(Available data Opens)

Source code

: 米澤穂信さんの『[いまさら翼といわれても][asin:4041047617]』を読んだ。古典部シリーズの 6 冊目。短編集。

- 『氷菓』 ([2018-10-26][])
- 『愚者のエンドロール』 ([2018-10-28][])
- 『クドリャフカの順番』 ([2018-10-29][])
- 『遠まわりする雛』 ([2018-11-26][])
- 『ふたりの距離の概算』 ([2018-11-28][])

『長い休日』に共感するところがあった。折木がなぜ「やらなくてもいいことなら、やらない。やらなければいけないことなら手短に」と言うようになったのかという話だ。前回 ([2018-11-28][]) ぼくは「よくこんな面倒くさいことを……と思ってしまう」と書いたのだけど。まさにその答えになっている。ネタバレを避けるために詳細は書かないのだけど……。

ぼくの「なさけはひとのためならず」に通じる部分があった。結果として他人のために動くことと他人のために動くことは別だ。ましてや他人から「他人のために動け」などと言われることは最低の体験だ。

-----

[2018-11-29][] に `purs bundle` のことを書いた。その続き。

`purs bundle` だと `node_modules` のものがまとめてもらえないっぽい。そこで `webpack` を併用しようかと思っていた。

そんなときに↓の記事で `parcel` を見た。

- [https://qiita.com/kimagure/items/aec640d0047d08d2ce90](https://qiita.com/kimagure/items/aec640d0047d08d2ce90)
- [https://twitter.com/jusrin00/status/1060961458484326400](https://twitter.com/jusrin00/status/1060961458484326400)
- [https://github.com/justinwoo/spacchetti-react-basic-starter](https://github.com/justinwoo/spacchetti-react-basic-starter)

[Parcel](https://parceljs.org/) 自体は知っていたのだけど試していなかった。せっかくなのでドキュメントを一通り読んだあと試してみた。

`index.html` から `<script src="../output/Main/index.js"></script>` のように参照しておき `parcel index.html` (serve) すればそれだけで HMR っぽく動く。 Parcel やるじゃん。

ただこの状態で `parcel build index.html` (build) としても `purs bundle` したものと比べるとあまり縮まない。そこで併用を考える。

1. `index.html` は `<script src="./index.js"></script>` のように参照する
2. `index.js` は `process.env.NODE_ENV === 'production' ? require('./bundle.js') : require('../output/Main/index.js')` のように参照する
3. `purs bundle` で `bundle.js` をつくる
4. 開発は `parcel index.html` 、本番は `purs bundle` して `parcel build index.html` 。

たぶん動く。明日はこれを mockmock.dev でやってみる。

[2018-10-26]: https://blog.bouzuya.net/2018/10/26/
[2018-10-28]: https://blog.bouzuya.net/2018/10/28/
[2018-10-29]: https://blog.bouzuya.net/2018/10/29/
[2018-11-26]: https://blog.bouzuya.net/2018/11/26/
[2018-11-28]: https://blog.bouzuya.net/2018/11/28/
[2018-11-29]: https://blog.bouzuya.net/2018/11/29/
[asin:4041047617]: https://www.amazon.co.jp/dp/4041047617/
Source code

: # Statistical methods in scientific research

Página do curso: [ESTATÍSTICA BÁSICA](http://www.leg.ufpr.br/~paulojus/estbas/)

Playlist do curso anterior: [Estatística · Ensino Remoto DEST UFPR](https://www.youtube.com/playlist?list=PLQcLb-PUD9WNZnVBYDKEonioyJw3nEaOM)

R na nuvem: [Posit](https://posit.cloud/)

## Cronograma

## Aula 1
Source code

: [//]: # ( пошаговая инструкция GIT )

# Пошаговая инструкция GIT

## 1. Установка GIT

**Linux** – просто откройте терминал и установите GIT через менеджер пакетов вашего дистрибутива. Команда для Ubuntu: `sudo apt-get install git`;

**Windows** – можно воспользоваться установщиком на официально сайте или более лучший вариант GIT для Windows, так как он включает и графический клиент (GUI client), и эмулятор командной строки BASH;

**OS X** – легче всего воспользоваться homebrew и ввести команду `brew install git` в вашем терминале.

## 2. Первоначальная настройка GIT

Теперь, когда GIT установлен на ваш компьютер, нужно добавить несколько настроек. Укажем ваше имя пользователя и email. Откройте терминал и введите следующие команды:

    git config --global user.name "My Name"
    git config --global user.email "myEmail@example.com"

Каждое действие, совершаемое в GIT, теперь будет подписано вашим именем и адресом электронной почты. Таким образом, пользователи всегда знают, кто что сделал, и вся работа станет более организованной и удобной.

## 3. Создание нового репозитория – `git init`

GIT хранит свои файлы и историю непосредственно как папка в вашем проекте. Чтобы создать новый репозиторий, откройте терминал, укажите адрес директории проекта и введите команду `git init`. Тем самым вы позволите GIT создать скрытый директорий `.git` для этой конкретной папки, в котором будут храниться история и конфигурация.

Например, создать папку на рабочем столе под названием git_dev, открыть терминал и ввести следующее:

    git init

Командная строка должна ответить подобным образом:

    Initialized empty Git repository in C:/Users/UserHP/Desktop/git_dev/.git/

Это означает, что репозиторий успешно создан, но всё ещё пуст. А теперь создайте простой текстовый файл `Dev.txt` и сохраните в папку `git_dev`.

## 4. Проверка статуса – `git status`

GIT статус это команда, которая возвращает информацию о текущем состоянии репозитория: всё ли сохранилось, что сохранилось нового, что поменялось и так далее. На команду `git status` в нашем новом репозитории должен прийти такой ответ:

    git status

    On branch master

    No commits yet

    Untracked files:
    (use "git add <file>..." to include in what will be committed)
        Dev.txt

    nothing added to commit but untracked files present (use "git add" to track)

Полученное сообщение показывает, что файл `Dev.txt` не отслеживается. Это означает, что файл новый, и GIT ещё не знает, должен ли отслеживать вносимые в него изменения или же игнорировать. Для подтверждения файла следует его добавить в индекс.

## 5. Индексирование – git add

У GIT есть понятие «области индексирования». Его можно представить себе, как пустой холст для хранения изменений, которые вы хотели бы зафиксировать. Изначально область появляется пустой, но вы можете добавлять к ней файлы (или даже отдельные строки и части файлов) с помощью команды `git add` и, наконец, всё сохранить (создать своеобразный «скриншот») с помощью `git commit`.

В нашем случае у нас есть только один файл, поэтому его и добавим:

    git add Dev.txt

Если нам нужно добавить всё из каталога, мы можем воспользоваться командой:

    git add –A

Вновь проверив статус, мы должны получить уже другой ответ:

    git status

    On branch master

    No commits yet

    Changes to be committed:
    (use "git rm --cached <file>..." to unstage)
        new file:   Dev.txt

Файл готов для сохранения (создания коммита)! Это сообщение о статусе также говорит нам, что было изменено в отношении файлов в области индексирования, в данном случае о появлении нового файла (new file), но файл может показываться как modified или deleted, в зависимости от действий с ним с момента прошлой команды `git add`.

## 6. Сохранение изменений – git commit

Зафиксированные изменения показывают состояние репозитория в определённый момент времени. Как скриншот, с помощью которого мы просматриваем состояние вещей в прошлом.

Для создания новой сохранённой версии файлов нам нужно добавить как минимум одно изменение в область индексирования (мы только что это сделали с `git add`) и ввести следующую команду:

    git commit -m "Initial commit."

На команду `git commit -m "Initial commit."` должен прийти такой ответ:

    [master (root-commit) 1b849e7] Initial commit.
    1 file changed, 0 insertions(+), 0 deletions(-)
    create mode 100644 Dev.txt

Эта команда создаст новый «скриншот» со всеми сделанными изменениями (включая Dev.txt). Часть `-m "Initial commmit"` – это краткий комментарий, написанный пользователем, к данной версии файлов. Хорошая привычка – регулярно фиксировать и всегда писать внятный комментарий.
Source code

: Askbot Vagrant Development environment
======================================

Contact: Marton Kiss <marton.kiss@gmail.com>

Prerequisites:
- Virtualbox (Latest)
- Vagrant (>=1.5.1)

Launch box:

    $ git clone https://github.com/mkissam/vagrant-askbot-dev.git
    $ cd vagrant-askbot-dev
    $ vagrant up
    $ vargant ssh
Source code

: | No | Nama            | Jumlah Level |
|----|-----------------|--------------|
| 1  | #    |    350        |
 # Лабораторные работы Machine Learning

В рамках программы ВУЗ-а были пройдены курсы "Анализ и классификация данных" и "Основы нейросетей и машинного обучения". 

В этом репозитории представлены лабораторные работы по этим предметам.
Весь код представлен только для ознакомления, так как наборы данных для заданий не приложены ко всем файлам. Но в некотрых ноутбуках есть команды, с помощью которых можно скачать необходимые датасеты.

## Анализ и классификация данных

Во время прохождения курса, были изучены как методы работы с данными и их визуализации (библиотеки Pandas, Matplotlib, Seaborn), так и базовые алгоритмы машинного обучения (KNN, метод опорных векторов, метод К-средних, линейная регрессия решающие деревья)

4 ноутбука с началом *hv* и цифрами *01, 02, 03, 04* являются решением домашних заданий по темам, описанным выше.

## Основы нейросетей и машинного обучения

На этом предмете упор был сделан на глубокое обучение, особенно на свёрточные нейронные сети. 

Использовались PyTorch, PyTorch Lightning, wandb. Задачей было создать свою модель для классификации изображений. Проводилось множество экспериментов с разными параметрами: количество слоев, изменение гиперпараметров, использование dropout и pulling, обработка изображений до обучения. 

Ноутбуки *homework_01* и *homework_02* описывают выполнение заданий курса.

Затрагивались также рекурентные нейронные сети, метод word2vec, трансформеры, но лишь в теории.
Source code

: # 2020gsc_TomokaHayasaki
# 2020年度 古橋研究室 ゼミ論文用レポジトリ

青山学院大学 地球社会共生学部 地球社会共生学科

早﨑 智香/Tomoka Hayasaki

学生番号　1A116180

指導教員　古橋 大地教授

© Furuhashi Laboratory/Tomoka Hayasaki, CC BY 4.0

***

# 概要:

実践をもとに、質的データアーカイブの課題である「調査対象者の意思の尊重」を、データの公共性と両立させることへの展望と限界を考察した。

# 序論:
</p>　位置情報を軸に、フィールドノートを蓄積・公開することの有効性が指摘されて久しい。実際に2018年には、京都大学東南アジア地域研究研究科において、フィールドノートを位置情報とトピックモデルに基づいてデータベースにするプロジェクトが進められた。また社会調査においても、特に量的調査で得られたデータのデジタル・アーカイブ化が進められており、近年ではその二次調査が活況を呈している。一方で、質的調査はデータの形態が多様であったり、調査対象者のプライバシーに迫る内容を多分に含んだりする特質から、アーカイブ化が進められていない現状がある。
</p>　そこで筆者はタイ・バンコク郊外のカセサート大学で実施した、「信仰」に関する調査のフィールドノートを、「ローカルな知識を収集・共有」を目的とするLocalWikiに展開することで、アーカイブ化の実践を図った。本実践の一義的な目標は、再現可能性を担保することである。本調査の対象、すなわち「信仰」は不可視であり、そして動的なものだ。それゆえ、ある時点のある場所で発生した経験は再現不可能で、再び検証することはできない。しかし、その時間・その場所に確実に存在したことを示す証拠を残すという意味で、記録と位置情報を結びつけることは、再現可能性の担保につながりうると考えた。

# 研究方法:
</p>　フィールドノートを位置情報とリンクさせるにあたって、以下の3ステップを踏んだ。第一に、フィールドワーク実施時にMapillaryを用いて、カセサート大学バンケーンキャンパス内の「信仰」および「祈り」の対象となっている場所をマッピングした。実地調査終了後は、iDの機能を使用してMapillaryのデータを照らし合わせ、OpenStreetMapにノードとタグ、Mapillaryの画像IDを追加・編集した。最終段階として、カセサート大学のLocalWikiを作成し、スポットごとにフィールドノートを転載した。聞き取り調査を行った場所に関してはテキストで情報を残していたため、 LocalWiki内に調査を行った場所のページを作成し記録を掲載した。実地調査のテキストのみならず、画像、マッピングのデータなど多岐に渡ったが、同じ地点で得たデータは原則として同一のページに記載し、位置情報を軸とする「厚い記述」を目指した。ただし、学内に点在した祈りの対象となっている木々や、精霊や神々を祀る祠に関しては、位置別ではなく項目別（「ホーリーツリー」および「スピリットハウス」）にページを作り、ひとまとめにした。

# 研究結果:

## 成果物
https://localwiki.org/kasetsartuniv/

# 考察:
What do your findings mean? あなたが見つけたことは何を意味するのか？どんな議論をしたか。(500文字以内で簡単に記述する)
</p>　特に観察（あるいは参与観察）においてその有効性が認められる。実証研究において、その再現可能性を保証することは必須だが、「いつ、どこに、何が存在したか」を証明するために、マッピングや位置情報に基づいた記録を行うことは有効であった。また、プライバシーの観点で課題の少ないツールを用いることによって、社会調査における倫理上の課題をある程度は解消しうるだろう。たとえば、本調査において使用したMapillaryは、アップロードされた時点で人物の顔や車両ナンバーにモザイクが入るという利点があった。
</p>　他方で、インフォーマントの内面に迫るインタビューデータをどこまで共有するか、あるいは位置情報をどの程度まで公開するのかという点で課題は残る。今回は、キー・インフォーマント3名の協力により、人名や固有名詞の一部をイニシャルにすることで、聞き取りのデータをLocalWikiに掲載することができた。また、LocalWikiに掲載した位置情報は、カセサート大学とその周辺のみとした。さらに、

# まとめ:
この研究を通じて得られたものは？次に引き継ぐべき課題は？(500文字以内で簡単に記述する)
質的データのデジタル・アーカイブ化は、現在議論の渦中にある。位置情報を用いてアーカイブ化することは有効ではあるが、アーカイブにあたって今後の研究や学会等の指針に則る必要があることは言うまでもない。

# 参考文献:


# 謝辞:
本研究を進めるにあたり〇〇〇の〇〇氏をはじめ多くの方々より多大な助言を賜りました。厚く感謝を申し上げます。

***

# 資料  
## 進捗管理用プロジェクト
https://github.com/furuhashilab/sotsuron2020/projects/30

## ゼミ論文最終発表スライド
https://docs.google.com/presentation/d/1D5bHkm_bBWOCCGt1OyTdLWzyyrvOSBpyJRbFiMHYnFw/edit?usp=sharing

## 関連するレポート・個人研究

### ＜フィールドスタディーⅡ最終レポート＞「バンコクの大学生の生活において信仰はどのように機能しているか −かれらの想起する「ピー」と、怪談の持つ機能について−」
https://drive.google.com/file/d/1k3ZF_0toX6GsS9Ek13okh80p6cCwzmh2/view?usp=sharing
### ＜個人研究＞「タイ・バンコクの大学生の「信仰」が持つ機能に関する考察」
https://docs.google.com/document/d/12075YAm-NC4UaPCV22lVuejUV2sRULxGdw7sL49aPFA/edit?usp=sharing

(Available data Closes)

__Prompt__:
Every line in the data above that includes the word "нашем" should be copied.

__Exercise solution__:
GIT статус это команда, которая возвращает информацию о текущем состоянии репозитория: всё ли сохранилось, что сохранилось нового, что поменялось и так далее. На команду `git status` в нашем новом репозитории должен прийти такой ответ:
В нашем случае у нас есть только один файл, поэтому его и добавим:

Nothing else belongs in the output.